From 6d3d5b1039559a7cc03965cc8c2a6ff0291d83fc Mon Sep 17 00:00:00 2001
From: Yasmin Moslem <48152713+ymoslem@users.noreply.github.com>
Date: Thu, 23 May 2024 17:53:26 +0100
Subject: [PATCH] Remove deprecated properties in tokenization_nllb.py and
 tokenization_nllb_fast.py (#29834)

* Fix typo in tokenization_nllb.py

Change `adder_tokens_decoder` into `added_tokens_decoder` and improve the warning's readability.

* Fix typo in tokenization_nllb_fast.py

Change `adder_tokens_decoder` into `added_tokens_decoder` and improve the warning's readability.

* Remove deprecated attributes in tokenization_nllb.py

Remove deprecated attributes: `lang_code_to_id`, `fairseq_tokens_to_ids`, `id_to_lang_code`, and `fairseq_ids_to_tokens`

* Remove deprecated attribute in tokenization_nllb_fast.py

Remove deprecated attribute `lang_code_to_id`

* Remove deprecated properties in tokenization_nllb.py

Remove deprecated properties - fix format

* Remove deprecated properties in tokenization_nllb_fast.py

Remove deprecated properties - fix format

* Update test_tokenization_nllb.py

* update test_tokenization_nllb.py

* Update tokenization_nllb.py

* Update test_tokenization_seamless_m4t.py

* Update test_tokenization_seamless_m4t.py
---
 .../models/nllb/tokenization_nllb.py          | 44 -------------------
 .../models/nllb/tokenization_nllb_fast.py     | 12 -----
 tests/models/nllb/test_tokenization_nllb.py   | 12 -----
 .../test_tokenization_seamless_m4t.py         |  9 ----
 4 files changed, 77 deletions(-)
diff --git a/src/transformers/models/nllb/tokenization_nllb.py b/src/transformers/models/nllb/tokenization_nllb.py
index f51712115..b5ae28b81 100644
--- a/src/transformers/models/nllb/tokenization_nllb.py
+++ b/src/transformers/models/nllb/tokenization_nllb.py
@@ -159,18 +159,6 @@ class NllbTokenizer(PreTrainedTokenizer):
         self.fairseq_offset = 1
         self.sp_model_size = len(self.sp_model)
 
-        # Everything that follows is kept for BC and will be removed in v4.38
-        self._fairseq_tokens_to_ids = {"<s>": 0, "<pad>": 1, "</s>": 2, "<unk>": 3}
-        language_codes = FAIRSEQ_LANGUAGE_CODES if additional_special_tokens is None else additional_special_tokens
-        self._lang_code_to_id = {
-            code: self.sp_model_size + i + self.fairseq_offset for i, code in enumerate(language_codes)
-        }
-        self._id_to_lang_code = {v: k for k, v in self._lang_code_to_id.items()}
-        self._fairseq_tokens_to_ids["<mask>"] = len(self.sp_model) + len(self.lang_code_to_id) + self.fairseq_offset
-
-        self._fairseq_tokens_to_ids.update(self.lang_code_to_id)
-        self._fairseq_ids_to_tokens = {v: k for k, v in self.fairseq_tokens_to_ids.items()}
-
         super().__init__(
             bos_token=bos_token,
             eos_token=eos_token,
@@ -217,38 +205,6 @@ class NllbTokenizer(PreTrainedTokenizer):
     def src_lang(self) -> str:
         return self._src_lang
 
-    @property
-    def lang_code_to_id(self):
-        logger.warning_once(
-            "the `lang_code_to_id` attribute is deprecated.

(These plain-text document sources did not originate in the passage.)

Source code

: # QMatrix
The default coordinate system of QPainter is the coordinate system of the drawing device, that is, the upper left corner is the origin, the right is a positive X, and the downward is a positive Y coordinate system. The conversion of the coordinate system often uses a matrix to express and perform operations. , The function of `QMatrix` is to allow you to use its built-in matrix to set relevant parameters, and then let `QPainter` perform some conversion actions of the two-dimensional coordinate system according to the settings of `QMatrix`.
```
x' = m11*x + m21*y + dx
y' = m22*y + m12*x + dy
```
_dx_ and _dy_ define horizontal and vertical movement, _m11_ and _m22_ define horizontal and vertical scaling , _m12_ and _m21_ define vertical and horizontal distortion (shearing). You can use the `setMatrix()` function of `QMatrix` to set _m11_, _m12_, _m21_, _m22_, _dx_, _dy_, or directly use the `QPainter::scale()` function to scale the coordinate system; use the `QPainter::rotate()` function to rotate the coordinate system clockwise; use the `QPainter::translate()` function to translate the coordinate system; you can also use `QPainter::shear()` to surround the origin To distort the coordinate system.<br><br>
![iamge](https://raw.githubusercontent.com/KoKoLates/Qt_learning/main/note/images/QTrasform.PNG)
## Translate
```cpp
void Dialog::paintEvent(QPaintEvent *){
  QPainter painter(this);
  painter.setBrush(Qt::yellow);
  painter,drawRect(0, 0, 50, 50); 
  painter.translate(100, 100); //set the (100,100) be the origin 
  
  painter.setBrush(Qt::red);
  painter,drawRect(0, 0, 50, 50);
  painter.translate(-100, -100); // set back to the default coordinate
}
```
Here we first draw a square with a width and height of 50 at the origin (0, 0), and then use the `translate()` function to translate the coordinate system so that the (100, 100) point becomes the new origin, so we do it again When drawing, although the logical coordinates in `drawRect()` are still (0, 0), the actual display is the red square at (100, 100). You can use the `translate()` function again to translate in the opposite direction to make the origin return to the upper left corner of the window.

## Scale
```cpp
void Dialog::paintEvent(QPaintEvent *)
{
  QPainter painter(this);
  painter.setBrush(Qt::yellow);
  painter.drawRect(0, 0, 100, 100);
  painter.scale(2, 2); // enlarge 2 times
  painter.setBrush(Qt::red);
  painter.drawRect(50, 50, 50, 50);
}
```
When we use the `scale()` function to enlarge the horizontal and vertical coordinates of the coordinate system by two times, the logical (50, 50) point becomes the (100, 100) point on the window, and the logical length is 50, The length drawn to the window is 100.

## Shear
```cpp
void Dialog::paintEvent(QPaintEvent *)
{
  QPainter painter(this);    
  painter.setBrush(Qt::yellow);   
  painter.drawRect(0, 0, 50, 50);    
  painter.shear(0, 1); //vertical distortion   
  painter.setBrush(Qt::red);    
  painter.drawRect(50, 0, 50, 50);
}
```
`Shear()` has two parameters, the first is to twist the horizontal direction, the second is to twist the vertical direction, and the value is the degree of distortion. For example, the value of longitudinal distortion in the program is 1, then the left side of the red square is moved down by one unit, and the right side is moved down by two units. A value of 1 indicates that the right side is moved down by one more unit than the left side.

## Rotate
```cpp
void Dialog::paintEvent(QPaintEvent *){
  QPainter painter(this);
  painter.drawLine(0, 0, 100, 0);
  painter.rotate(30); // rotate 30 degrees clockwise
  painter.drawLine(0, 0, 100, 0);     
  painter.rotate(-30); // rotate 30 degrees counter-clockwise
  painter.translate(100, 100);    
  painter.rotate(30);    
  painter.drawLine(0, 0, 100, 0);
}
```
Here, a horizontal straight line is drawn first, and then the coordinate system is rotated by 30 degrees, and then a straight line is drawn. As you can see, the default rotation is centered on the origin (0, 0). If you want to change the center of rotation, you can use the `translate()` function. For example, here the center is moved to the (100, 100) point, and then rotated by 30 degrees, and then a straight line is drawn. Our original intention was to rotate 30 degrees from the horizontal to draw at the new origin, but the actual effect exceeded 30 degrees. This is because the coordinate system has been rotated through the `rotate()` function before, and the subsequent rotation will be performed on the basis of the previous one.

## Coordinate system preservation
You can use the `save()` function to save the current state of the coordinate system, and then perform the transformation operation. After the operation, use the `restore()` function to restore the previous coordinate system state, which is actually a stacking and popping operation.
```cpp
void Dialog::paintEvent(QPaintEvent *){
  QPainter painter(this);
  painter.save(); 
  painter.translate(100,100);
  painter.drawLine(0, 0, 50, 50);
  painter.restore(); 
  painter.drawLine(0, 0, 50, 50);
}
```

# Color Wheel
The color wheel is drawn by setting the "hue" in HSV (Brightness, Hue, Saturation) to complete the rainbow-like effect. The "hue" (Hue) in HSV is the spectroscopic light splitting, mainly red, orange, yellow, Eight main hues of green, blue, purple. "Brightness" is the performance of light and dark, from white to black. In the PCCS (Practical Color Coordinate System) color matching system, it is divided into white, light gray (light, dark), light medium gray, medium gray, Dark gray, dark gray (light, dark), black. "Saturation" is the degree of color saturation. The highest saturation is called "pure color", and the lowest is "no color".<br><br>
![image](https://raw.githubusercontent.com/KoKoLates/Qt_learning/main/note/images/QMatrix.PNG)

The logic is natively handled in the `tokenizer.adder_tokens_decoder`"
-            " this attribute will be removed in `transformers` v4.38"
-        )
-        return self._lang_code_to_id
-
-    @property
-    def fairseq_tokens_to_ids(self):
-        logger.warning_once(
-            "the `fairseq_tokens_to_ids` attribute is deprecated. The logic is natively handled in the `tokenizer.adder_tokens_decoder`"
-            " this attribute will be removed in `transformers` v4.38"
-        )
-        return self._fairseq_tokens_to_ids
-
-    @property
-    def id_to_lang_code(self):
-        logger.warning_once(
-            "the `id_to_lang_code` attribute is deprecated. The logic is natively handled in the `tokenizer.adder_tokens_decoder`"
-            " this attribute will be removed in `transformers` v4.38"
-        )
-        return self._id_to_lang_code
-
-    @property
-    def fairseq_ids_to_tokens(self):
-        logger.warning_once(
-            "the `_fairseq_ids_to_tokens` attribute is deprecated. The logic is natively handled in the `tokenizer.adder_tokens_decoder`"
-            " this attribute will be removed in `transformers` v4.38"
-        )
-        return self._fairseq_ids_to_tokens
-
     @src_lang.setter
     def src_lang(self, new_src_lang: str) -> None:
         self._src_lang = new_src_lang
diff --git a/src/transformers/models/nllb/tokenization_nllb_fast.py b/src/transformers/models/nllb/tokenization_nllb_fast.py
index 2004580bf..013dbc97b 100644
--- a/src/transformers/models/nllb/tokenization_nllb_fast.py
+++ b/src/transformers/models/nllb/tokenization_nllb_fast.py
@@ -161,23 +161,11 @@ class NllbTokenizerFast(PreTrainedTokenizerFast):
             **kwargs,
         )
 
-        self._lang_code_to_id = {
-            lang_code: self.convert_tokens_to_ids(str(lang_code)) for lang_code in additional_special_tokens
-        }
-
         self._src_lang = src_lang if src_lang is not None else "eng_Latn"
         self.cur_lang_code = self.convert_tokens_to_ids(self._src_lang)
         self.tgt_lang = tgt_lang
         self.set_src_lang_special_tokens(self._src_lang)
 
-    @property
-    def lang_code_to_id(self):
-        logger.warning_once(
-            "the `lang_code_to_id` attribute is deprecated. The logic is natively handled in the `tokenizer.adder_tokens_decoder`"
-            " this attribute will be removed in `transformers` v4.38"
-        )
-        return self._lang_code_to_id
-
     @property
     def can_save_slow_tokenizer(self) -> bool:
         return os.path.isfile(self.vocab_file) if self.vocab_file else False
diff --git a/tests/models/nllb/test_tokenization_nllb.py b/tests/models/nllb/test_tokenization_nllb.py
index 92134c3f8..b0ef147db 100644
--- a/tests/models/nllb/test_tokenization_nllb.py
+++ b/tests/models/nllb/test_tokenization_nllb.py
@@ -367,11 +367,6 @@ class NllbDistilledIntegrationTest(unittest.TestCase):
         cls.pad_token_id = 1
         return cls
 
-    def test_language_codes(self):
-        self.assertEqual(self.tokenizer.fairseq_tokens_to_ids["ace_Arab"], 256001)
-        self.assertEqual(self.tokenizer.fairseq_tokens_to_ids["ace_Latn"], 256002)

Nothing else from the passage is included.